A former notary has successfully appealed a two-year prison term and a lifetime interdiction for allegedly meddling with figures on a public contract which meant that his clients’ credit was not adequately guaranteed.

Pierre Falzon, the 61-year old notary who voluntarily renounced his warrant in 2012, had been found guilty of making a false declaration on a constitution of debt contract and registering the ensuing hypothec for a lesser amount.

The case dates to October 2007 when Falzon drew up a promise of sale agreement over the purchase of one-half undivided share of two properties at Swieqi and Cospicua for Lm38,000 (€88,500). 

The Cassar spouses, as purchasers, subsequently renounced the Cospicua property but did not claim back part of the deposit money, choosing instead to place it on account of the Lm19,500 (€45,500) purchase price due on the final deed. 

Once their notary had assured them that relative searches were in order, the couple began to hand out money to the seller - a building contractor - to cover expenses in finishing the Swieqi property that consisted of a maisonette and garage. 

The purchasers ended up paying the full purchase price agreed upon on the promise of sale. 

For this reason, they instructed Falzon to draw up a constitution of debt and register the relative hypothec securing their rights against the seller. 

That deed was signed on September 28, 2007. 

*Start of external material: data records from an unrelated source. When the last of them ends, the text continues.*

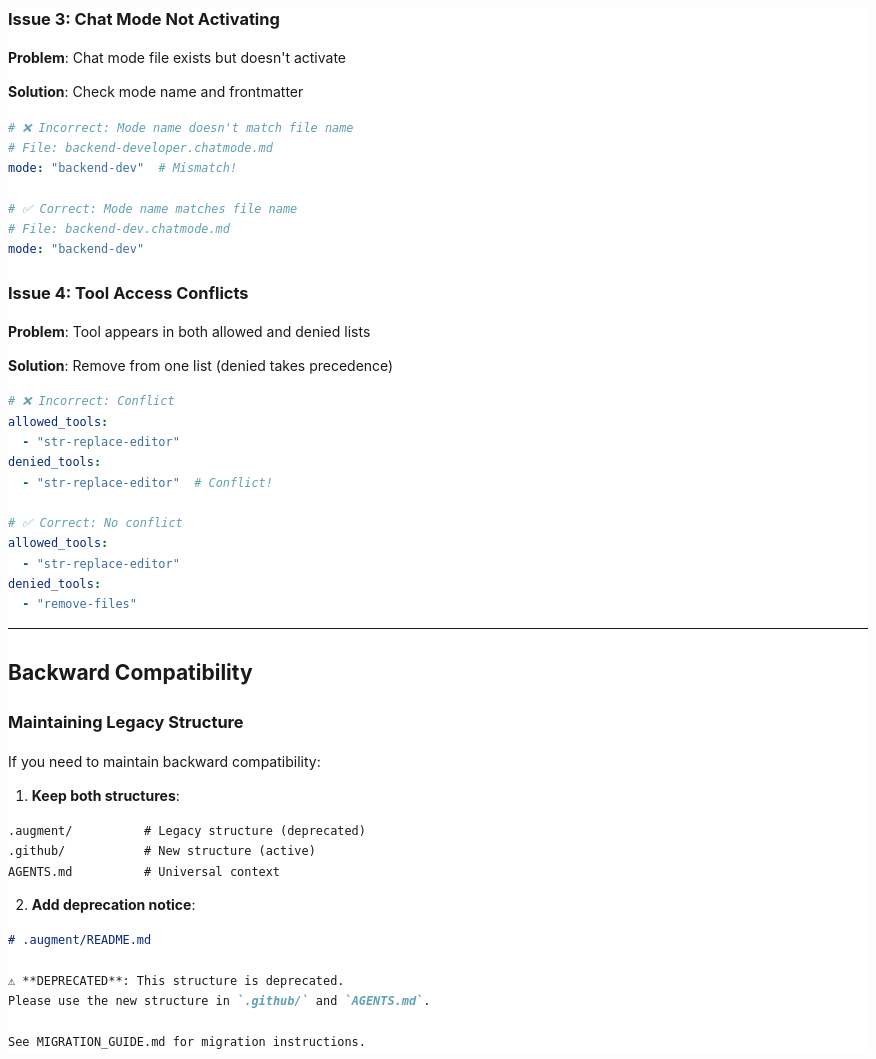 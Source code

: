 ### Issue 3: Chat Mode Not Activating

**Problem**: Chat mode file exists but doesn't activate

**Solution**: Check mode name and frontmatter

```yaml
# ❌ Incorrect: Mode name doesn't match file name
# File: backend-developer.chatmode.md
mode: "backend-dev"  # Mismatch!

# ✅ Correct: Mode name matches file name
# File: backend-dev.chatmode.md
mode: "backend-dev"
```

### Issue 4: Tool Access Conflicts

**Problem**: Tool appears in both allowed and denied lists

**Solution**: Remove from one list (denied takes precedence)

```yaml
# ❌ Incorrect: Conflict
allowed_tools:
  - "str-replace-editor"
denied_tools:
  - "str-replace-editor"  # Conflict!

# ✅ Correct: No conflict
allowed_tools:
  - "str-replace-editor"
denied_tools:
  - "remove-files"
```

---

## Backward Compatibility

### Maintaining Legacy Structure

If you need to maintain backward compatibility:

1. **Keep both structures**:
```
.augment/          # Legacy structure (deprecated)
.github/           # New structure (active)
AGENTS.md          # Universal context
```

2. **Add deprecation notice**:
```markdown
# .augment/README.md

⚠️ **DEPRECATED**: This structure is deprecated.
Please use the new structure in `.github/` and `AGENTS.md`.

See MIGRATION_GUIDE.md for migration instructions.
```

But they later discovered that the property was targeted for judicial sale by auction and worse still, that the hypothec had been registered for ‘Lm3,506’ rather than ‘Lm35,000.’

On the constitution of debt, ‘Lm3,506’ was pencilled in at a later stage, while the figure in words read ‘Lm35,000.’ 

The Cassars later claimed that their notary had ‘urged’ them to sign papers whereby they effectively renounced their hypothecary rights in favour of third parties, and so ended up getting only a small fraction of their money back.

They filed a complaint against Falzon who was prosecuted, landing the jail term and perpetual interdiction upon conviction in 2018.

When the case moved to appeal, the accused argued that once the parties on the deed had agreed that the amount owed was Lm35,000, additional hypothecs could be registered to cover the capped value “if necessary.”

Moreover, why did the purchasers insist on the constitution of debt when the amount was secured by the promise of sale agreement itself, argued Falzon. 

When delivering judgment Mr Justice Giovanni Grixti, noted that nowhere in the constitution of debt was there reference to expenses but only that the amount referred to the “price paid for property on a promise of sale between the parties”.

That debt agreement was signed in 2005, while the relative hypothec was registered two years later, meaning that the creditors had signed a blank document as far as the date was concerned, he added.

Following the judicial sale of the Swieqi property, a second constitution of debt was signed between the parties in 2008 for the amount of €81,530, equivalent to Lm35,000.

The Magistrates’ Court had given a “precise interpretation” of the law when saying that as a public officer the notary was bound to register the hypothec within 15 days and to declare the correct amount. 

The function of the court of appeal was not to judge the case afresh but to determine whether the first court could “reasonably and legally” reach its conclusion.

And after doing so, a lurking doubt remained in this case, said Mr Justice Grixti. 

'No evidence of expenses'

Cassar, a businessman, had put forward no evidence of expenses he claimed to have paid to the contractor, no architects or contractors were brought to testify, no receipts for works were produced and nor was there proof as to how such payments were made. 

When all was considered, the court was not convinced that everything had happened in the way the purchaser claimed.

If Cassar had already paid the full purchase price, why did he hand over an additional Lm15,500 (€36,100) for expenses when he was not bound to do so?

The promise of sale had been pending “for years,” observed the court, questioning whether this was actually a joint business venture between the parties to sell the finished property. 

Such issues could not have gone unconsidered by the first court, since they cast “serious doubts” upon the evidence put forward by the prosecution, said Mr Justice Grixti.

There were “more than reasonable doubts” which the first court ought to have considered in favour of the accused and thus it could not have reasonably reached that conclusion.

Even if the first court made a “correct and learned evaluation of the law,” the evidence showed that “all was not as claimed” by the alleged victim, said the court, upholding Falzon’s appeal and quashing his conviction.

Lawyers Michael Sciriha, Franco Galea and Matthew Xuereb were defence counsel.